Learning Objective 1: The learner will be able to compare the student experience during debriefing between two different debriefing methods.
Learning Objective 2: The learner will be able to identify the student debriefing experience as defined by the Debriefing Experience Scale.
BACKGROUND: Simulation is used in nursing education as a teaching strategy, as a means to practice clinical skills, or for assessment and evaluation of student skills. As an experiential learning technique, a simulation generally consists of a preparation phase, enactment of the simulation scenario, and a debriefing. Debriefing helps simulation participants to understand, analyze and synthesize their thoughts, feelings and actions during a simulation. Minimal information is available in the nursing literature specific to the debriefing experience of nursing students. Examination of this experience is needed to understand learning during debriefing and thus maximize learning achieved during the educational processes that occur during the debriefing period.
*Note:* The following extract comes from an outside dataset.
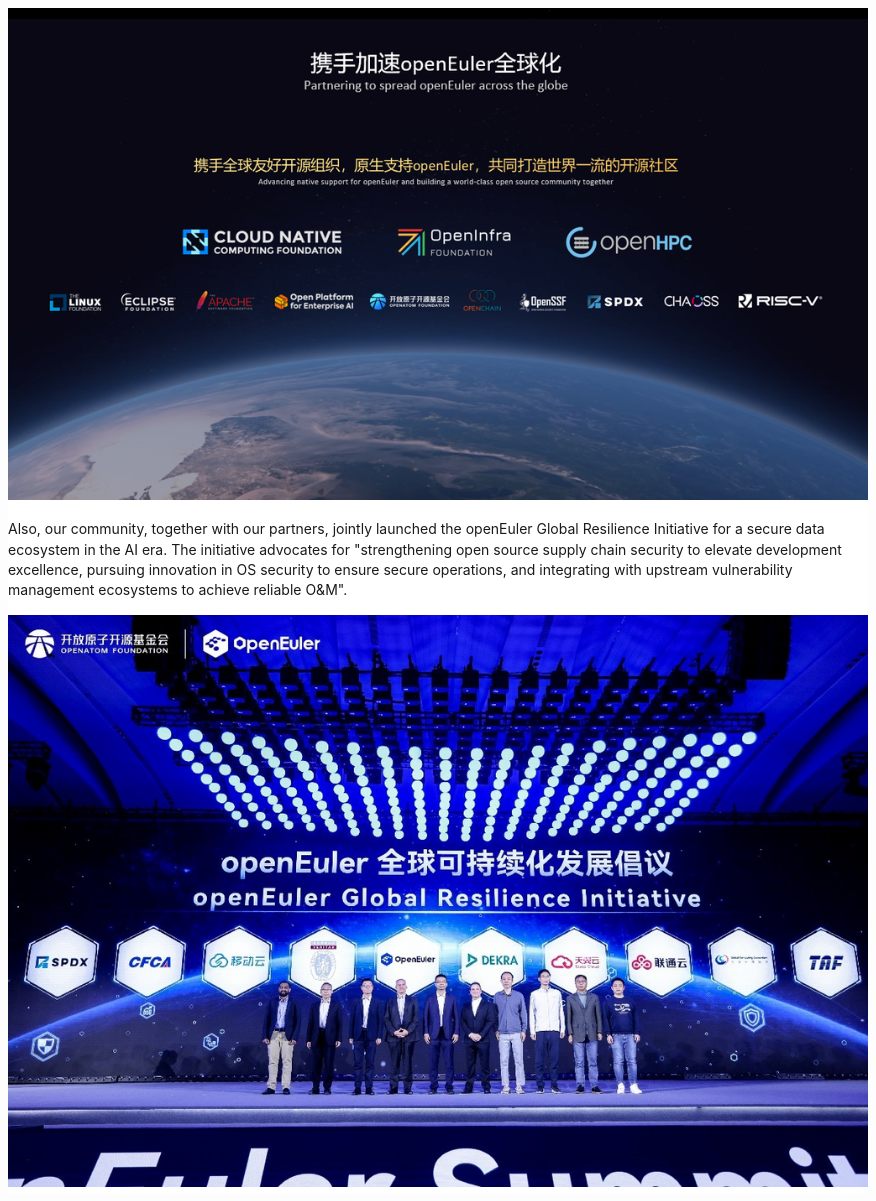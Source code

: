 ![](./images/4_1.png)

Also, our community, together with our partners, jointly launched the openEuler Global Resilience Initiative for a secure data ecosystem in the AI era. The initiative advocates for "strengthening open source supply chain security to elevate development excellence, pursuing innovation in OS security to ensure secure operations, and integrating with upstream vulnerability management ecosystems to achieve reliable O&M".

![](./images/5.jpg)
METHOD: As no instruments specific to the debriefing experience were available, the Debriefing Experience Scale was developed using the “Classic Test Theory” (Burns & Grove, 2009). Following factor analysis and instrument refinement (Pett & Lackey, 2003) this instrument was used to compare the nursing student experience between debriefing methods. T-test analysis was performed on collected data to compare the two debriefing methods.
RESULTS: There was no significant difference in the student experience during debriefing between discussion of a videotaped simulation and oral discussion alone.
IMPLICATIONS: With simulation use increasing in nursing education, understanding the student debriefing experience is essential to enhance student learning. Examination of the student experience during debriefing will hopefully lead to improved experiences for nursing students, resulting in increased student learning during debriefing.
Burns, N., & Grove, S. K. (2009). The Practice of Nursing Research (9th Ed). Philadelphia: Elsevier.
Pett, M. A., Lackey, N. R., & Sullivan, J. J. (2003). Making Sense of Factor Analysis. Thousand Oaks: Sage Publications, Inc.